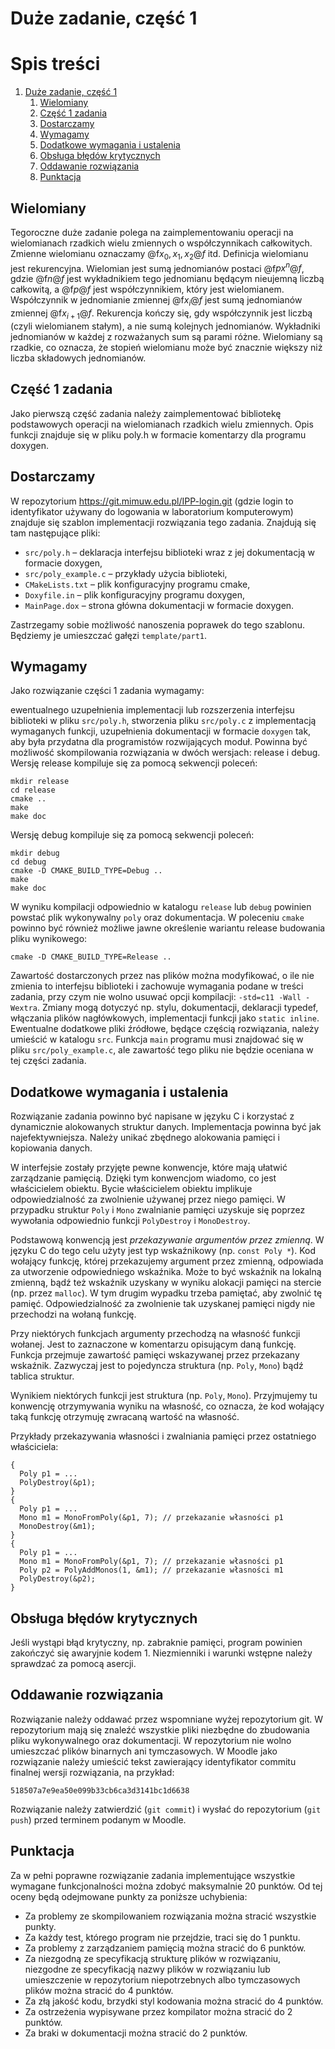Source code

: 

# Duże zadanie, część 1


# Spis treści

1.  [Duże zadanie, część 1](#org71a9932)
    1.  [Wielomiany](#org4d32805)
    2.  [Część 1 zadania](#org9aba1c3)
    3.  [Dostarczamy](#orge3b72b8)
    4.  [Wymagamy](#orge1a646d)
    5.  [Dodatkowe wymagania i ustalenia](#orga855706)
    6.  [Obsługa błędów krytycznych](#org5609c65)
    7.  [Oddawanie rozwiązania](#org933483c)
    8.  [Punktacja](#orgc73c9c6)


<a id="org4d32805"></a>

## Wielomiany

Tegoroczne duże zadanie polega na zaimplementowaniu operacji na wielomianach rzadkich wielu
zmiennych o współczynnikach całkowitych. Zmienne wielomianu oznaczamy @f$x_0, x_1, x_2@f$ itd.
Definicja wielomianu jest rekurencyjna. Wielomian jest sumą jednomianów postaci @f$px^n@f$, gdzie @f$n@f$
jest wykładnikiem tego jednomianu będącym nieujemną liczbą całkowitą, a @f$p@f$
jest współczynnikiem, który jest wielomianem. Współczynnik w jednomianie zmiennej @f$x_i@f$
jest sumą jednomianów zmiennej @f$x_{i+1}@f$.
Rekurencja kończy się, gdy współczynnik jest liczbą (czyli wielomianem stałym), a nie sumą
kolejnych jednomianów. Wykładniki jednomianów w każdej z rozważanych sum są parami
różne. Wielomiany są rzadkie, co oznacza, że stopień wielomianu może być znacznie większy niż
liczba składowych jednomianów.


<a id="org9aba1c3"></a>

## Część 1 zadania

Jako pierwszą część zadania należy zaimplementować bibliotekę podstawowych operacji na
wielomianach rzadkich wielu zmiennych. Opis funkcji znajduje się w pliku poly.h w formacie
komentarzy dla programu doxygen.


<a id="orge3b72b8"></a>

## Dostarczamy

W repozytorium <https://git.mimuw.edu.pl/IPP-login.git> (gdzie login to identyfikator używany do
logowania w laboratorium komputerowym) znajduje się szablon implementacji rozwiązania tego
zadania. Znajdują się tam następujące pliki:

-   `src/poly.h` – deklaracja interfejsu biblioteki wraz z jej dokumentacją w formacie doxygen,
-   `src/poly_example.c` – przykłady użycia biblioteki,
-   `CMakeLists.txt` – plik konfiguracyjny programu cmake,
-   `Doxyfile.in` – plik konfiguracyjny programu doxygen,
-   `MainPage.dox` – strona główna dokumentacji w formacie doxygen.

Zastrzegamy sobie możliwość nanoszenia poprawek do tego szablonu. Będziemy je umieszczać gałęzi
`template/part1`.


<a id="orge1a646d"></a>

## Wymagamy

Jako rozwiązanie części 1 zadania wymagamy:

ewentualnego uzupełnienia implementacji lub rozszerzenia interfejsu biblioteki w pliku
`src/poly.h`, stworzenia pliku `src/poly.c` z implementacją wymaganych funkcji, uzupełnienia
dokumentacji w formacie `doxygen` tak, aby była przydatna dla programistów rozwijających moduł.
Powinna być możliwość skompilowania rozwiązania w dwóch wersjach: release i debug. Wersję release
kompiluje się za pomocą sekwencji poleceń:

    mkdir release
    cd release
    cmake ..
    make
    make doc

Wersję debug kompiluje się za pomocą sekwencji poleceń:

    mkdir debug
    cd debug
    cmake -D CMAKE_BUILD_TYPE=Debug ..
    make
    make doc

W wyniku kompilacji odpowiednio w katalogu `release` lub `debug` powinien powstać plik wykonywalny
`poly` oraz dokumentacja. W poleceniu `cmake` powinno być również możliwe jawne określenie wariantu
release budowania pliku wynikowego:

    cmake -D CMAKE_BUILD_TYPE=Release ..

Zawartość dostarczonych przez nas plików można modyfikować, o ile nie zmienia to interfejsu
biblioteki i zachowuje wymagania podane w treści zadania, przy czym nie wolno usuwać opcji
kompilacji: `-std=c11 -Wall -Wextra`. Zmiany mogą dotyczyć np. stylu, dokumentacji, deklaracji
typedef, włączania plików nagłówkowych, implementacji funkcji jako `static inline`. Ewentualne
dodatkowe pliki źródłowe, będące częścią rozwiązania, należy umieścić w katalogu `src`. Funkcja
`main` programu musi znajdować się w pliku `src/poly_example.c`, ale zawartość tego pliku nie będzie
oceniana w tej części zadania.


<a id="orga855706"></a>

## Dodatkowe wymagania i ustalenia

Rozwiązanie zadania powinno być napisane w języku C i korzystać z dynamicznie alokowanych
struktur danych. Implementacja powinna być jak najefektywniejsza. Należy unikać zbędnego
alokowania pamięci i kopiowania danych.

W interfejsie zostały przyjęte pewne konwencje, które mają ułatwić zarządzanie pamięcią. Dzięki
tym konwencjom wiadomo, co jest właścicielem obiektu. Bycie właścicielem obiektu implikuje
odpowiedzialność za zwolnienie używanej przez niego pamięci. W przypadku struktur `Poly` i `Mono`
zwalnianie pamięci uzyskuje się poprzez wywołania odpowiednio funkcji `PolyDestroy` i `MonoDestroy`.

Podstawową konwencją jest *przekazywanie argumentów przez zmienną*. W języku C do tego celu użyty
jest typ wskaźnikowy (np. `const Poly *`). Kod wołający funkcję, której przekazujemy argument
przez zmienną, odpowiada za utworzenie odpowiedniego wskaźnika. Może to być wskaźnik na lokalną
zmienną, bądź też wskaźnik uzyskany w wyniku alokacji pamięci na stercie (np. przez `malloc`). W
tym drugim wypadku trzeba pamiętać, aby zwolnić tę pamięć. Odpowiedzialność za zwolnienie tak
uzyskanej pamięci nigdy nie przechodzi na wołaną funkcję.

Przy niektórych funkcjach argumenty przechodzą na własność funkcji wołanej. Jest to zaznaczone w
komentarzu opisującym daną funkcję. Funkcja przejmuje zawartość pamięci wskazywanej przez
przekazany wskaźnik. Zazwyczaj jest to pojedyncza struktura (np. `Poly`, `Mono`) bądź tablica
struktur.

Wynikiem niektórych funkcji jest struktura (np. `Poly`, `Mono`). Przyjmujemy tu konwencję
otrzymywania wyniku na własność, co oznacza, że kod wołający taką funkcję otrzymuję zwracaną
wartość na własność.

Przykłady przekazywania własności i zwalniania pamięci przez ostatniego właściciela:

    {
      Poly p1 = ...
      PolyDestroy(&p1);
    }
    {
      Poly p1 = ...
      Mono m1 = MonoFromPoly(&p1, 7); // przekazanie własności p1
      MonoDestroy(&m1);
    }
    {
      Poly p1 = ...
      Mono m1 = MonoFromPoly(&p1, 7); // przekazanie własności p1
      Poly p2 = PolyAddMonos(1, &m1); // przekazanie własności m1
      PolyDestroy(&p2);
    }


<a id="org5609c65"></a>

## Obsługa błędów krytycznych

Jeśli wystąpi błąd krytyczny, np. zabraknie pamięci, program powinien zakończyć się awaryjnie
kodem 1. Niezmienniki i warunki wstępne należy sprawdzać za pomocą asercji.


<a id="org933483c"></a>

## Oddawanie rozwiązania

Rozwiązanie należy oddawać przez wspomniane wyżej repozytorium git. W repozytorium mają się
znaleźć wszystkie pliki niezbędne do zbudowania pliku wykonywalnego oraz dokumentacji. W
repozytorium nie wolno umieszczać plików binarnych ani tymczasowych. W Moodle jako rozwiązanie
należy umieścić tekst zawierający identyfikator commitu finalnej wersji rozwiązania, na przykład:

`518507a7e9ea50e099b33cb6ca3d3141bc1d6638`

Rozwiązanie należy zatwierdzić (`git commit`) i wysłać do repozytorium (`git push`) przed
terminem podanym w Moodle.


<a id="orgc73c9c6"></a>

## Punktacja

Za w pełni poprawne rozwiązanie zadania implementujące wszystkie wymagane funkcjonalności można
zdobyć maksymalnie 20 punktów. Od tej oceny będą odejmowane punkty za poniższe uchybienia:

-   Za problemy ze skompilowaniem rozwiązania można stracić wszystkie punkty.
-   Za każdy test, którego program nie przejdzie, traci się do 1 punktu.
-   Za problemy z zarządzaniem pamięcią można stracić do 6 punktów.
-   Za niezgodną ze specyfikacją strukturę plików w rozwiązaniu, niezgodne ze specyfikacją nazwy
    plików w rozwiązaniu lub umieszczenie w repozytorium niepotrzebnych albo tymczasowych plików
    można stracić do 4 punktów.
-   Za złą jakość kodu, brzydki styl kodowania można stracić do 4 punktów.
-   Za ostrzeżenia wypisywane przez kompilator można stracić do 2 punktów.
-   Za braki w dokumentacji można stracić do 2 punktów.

# # #

--- Description of the task ---
Reproduce the lines of the entries above from the one with "Wersję debug kompiluje" to the one with "release budowania pliku", both included, exactly and without any other line.

--- Exercise output ---
Wersję debug kompiluje się za pomocą sekwencji poleceń:

    mkdir debug
    cd debug
    cmake -D CMAKE_BUILD_TYPE=Debug ..
    make
    make doc

W wyniku kompilacji odpowiednio w katalogu `release` lub `debug` powinien powstać plik wykonywalny
`poly` oraz dokumentacja. W poleceniu `cmake` powinno być również możliwe jawne określenie wariantu
release budowania pliku wynikowego:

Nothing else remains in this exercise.